# Out with the really old, in with the less-old while shopping for new



## SUX 2BU (Oct 27, 2008)

I have a system in my C10 that uses a lot of old gear because I like the equipment from the 'golden age' when I was first getting interested in car audio in the late 80s/early 90s: 
Alpine CDA-117 (2010)
Alpine 3656 x-over (1989)
Alpine 3523 amp (1989)
Alpine 3539 amp x 2 (1989)
Kicker C10-4 "gold letter" but I recently replaced that with a Dayton DCS255-4 because I was curious
B&W 7" midbass/midrange (1999)
TangBand 1" soft-dome tweeters (Dynaudio D25 rip-offs) (2004)
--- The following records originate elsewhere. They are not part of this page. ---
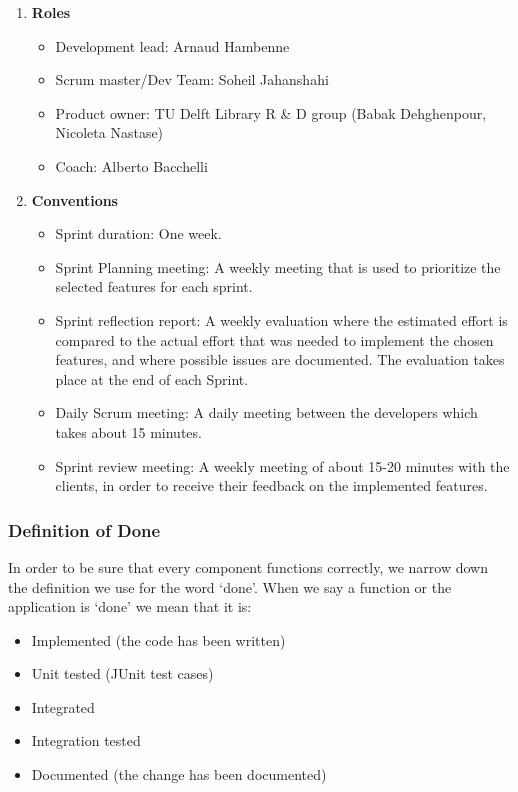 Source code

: \begin{enumerate}
	\item \textbf{Roles}
		\begin{itemize}
			\item Development lead: Arnaud Hambenne
			\item Scrum master/Dev Team: Soheil Jahanshahi
			\item Product owner: TU Delft Library R \& D group  (Babak Dehghenpour, Nicoleta Nastase)
			\item Coach: Alberto Bacchelli
		\end{itemize}
	\item \textbf{Conventions}	
\begin{itemize}
		\item Sprint duration: One week.
		\item Sprint Planning meeting: A weekly meeting that is used to prioritize the selected features for each sprint. 
		\item Sprint reflection report: A weekly evaluation where the estimated effort is compared to the actual effort that was needed to implement the chosen features, and where possible issues are documented. The evaluation takes place at the end of each Sprint.
		\item Daily Scrum meeting: A daily meeting between the developers which takes about 15 minutes.
		\item Sprint review meeting: A weekly meeting of about 15-20 minutes with the clients, in order to receive their feedback on the implemented features.
\end{itemize}
\end{enumerate}

\subsubsection{Definition of Done} 
In order to be sure that every component functions correctly, we narrow down the definition we use for the word `done'. When we say a function or the application is `done' we mean that it is: 

\begin{itemize}
	\item	Implemented (the code has been written)
	\item	Unit tested (JUnit test cases)
	\item 	Integrated
	\item 	Integration tested
	\item 	Documented (the change has been documented)
\end{itemize} 



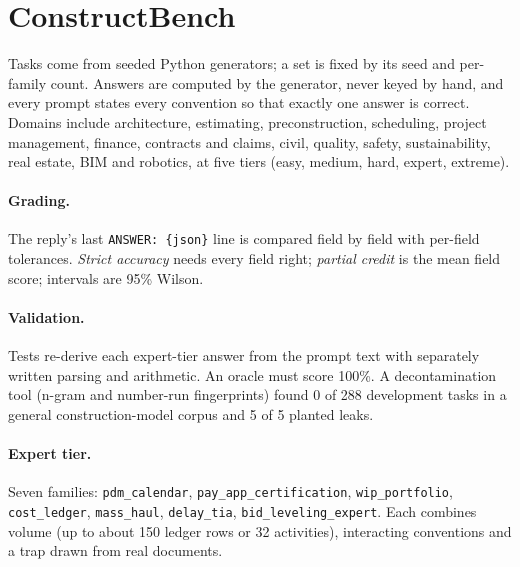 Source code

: \documentclass[11pt]{article}
\begin{document}
\section{ConstructBench}
Tasks come from seeded Python generators; a set is fixed by its seed and per-family count. Answers are computed by the generator, never keyed by hand, and every prompt states every convention so that exactly one answer is correct. Domains include architecture, estimating, preconstruction, scheduling, project management, finance, contracts and claims, civil, quality, safety, sustainability, real estate, BIM and robotics, at five tiers (easy, medium, hard, expert, extreme).

\paragraph{Grading.} The reply's last \texttt{ANSWER: \{json\}} line is compared field by field with per-field tolerances. \emph{Strict accuracy} needs every field right; \emph{partial credit} is the mean field score; intervals are 95\% Wilson.

\paragraph{Validation.} Tests re-derive each expert-tier answer from the prompt text with separately written parsing and arithmetic. An oracle must score 100\%. A decontamination tool (n-gram and number-run fingerprints) found 0 of 288 development tasks in a general construction-model corpus and 5 of 5 planted leaks.

\paragraph{Expert tier.} Seven families: \texttt{pdm\_calendar}, \texttt{pay\_app\_certification}, \texttt{wip\_portfolio}, \texttt{cost\_ledger}, \texttt{mass\_haul}, \texttt{delay\_tia}, \texttt{bid\_leveling\_expert}. Each combines volume (up to about 150 ledger rows or 32 activities), interacting conventions and a trap drawn from real documents.
\end{document}
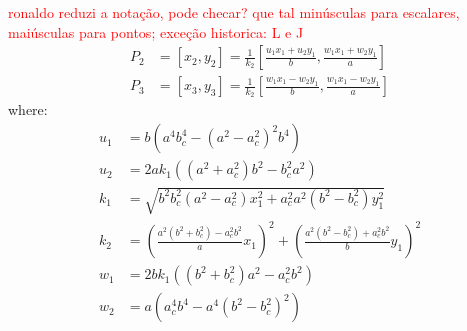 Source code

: \textcolor{red}{ronaldo reduzi a notação, pode checar? que tal minúsculas para escalares, maiúsculas para pontos; exceção historica: L e J}
\begin{align}
    P_2& =[x_2,y_2]=\frac{1}{k_2}\left[\frac{u_1 x_1 + u_2 y_1}{b} ,  \frac{w_1 x_1 + w_2 y_1}{a} \right] \label{eq:03-n3-conc-general} \\
    P_3&=[x_3,y_3]=\frac{1}{k_2}\left[\frac{w_1 x_1 - w_2 y_1}{b},\frac{w_1 x_1 - w_2 y_1}{a}\right] \nonumber
\end{align}
where:
\begin{align*}
    u_1 &=b\left(a^4  b_c^4 -(a^2 -  a_c^2)^2 b^4 \right) \\
    u_2 &= 2 a k_1 \left( (a^2 + a_c^2)b^2 - b_c^2 a^2\right) \\
    k_1&=\sqrt{ b^2  b_c^2 (a^2 -  a_c^2)  x_1^2 +  a_c^2 a^2(b^2 -  b_c^2)  y_1^2}\\
    k_2 &=\left(\frac{a^2 (b^2 +  b_c^2) - a_c^2 b^2 }{a}x_1\right)^2+ \left(\frac{a^2 (b^2 -  b_c^2) + a_c^2b^2 }{b} y_1\right)^2\\
    w_1&=2 b k_1\left( (b^2 +  b_c^2) a^2 - a_c^2 b^2\right) \\
    w_2&= a\left(a_c^4b^4-a^4(b^2-b_c^2)^2\right)
\end{align*}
For 30+ year old equipment, the Alpine gear has worked like a champ. But my 3656 is showing signs of it's old age. The RCA connections on the old Alpine stuff gets brittle and loses connection intermittently. I've had to replace the RCA's on multiple Alpine amps with new RCA pigtails soldered to the board due to fatigue. Same thing happened to the 3401 parametric eq I also have but I haven't replaced the RCA's yet. The 3656 is the latest victim.

So I replaced it with an AltoMobile Drive30 from 2005 I've had in the box for years  I tried using it once and it has the dreaded alternator whine that seemed to afflict the vast majority of AM products. When the engine is off, its great considering its age. Consider it like an ancestor to the modern DSP. So when the engine is on I have to turn it up quite a bit to cover the whine and buzz it creates. Oh well, at least it's not cutting in and out like the 3656.

This is all while I research a modern DSP. I'm liking the price vs features of the JL Twk-88. Helix look great too but quite a bit pricier. Others just don't seem to have the features to match the price of the JL, like those from AudioControl, Audison or MiniDSP. Anyway, that's a discussion for another forum.

Just thought I'd share.


----------